_TASK_: Print the data that follows again, keeping every line exact.

[Saved data entries]
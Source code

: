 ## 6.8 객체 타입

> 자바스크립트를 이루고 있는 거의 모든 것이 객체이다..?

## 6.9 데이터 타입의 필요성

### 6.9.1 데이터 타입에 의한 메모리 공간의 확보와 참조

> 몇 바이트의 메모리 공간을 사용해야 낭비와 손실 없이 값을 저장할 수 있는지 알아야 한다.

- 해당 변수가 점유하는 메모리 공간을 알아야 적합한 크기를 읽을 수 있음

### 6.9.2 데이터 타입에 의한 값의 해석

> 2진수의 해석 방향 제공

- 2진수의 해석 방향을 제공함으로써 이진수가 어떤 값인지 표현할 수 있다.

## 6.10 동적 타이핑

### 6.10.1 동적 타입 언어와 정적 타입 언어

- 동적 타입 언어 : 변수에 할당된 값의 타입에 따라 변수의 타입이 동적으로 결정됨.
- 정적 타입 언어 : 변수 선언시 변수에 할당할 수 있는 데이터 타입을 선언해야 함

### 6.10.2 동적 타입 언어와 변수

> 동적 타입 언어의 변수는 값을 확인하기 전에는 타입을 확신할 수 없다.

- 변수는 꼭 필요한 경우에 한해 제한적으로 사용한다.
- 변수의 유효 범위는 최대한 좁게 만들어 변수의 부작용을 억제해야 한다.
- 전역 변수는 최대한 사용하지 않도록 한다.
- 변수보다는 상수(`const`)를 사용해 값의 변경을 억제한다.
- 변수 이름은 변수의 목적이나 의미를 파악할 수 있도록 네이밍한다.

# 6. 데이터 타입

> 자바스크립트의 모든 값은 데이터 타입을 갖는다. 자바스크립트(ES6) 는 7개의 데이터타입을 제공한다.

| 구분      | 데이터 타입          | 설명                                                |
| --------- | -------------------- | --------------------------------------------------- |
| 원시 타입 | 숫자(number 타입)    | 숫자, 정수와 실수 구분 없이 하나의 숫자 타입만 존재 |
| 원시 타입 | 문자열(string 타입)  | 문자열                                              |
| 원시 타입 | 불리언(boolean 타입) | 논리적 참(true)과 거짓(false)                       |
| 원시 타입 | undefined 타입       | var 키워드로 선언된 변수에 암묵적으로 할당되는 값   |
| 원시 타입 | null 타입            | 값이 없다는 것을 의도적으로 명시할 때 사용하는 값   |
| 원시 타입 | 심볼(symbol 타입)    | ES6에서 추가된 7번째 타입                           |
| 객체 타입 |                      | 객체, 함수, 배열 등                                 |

_TASK OUTPUT_:
Source code

: ## 6.8 객체 타입

> 자바스크립트를 이루고 있는 거의 모든 것이 객체이다..?

## 6.9 데이터 타입의 필요성

### 6.9.1 데이터 타입에 의한 메모리 공간의 확보와 참조

> 몇 바이트의 메모리 공간을 사용해야 낭비와 손실 없이 값을 저장할 수 있는지 알아야 한다.

- 해당 변수가 점유하는 메모리 공간을 알아야 적합한 크기를 읽을 수 있음

### 6.9.2 데이터 타입에 의한 값의 해석

> 2진수의 해석 방향 제공

- 2진수의 해석 방향을 제공함으로써 이진수가 어떤 값인지 표현할 수 있다.

## 6.10 동적 타이핑

### 6.10.1 동적 타입 언어와 정적 타입 언어

- 동적 타입 언어 : 변수에 할당된 값의 타입에 따라 변수의 타입이 동적으로 결정됨.
- 정적 타입 언어 : 변수 선언시 변수에 할당할 수 있는 데이터 타입을 선언해야 함

### 6.10.2 동적 타입 언어와 변수

> 동적 타입 언어의 변수는 값을 확인하기 전에는 타입을 확신할 수 없다.

- 변수는 꼭 필요한 경우에 한해 제한적으로 사용한다.
- 변수의 유효 범위는 최대한 좁게 만들어 변수의 부작용을 억제해야 한다.
- 전역 변수는 최대한 사용하지 않도록 한다.
- 변수보다는 상수(`const`)를 사용해 값의 변경을 억제한다.
- 변수 이름은 변수의 목적이나 의미를 파악할 수 있도록 네이밍한다.

# 6. 데이터 타입

> 자바스크립트의 모든 값은 데이터 타입을 갖는다. 자바스크립트(ES6) 는 7개의 데이터타입을 제공한다.

| 구분      | 데이터 타입          | 설명                                                |
| --------- | -------------------- | --------------------------------------------------- |
| 원시 타입 | 숫자(number 타입)    | 숫자, 정수와 실수 구분 없이 하나의 숫자 타입만 존재 |
| 원시 타입 | 문자열(string 타입)  | 문자열                                              |
| 원시 타입 | 불리언(boolean 타입) | 논리적 참(true)과 거짓(false)                       |
| 원시 타입 | undefined 타입       | var 키워드로 선언된 변수에 암묵적으로 할당되는 값   |
| 원시 타입 | null 타입            | 값이 없다는 것을 의도적으로 명시할 때 사용하는 값   |
| 원시 타입 | 심볼(symbol 타입)    | ES6에서 추가된 7번째 타입                           |
| 객체 타입 |                      | 객체, 함수, 배열 등                                 |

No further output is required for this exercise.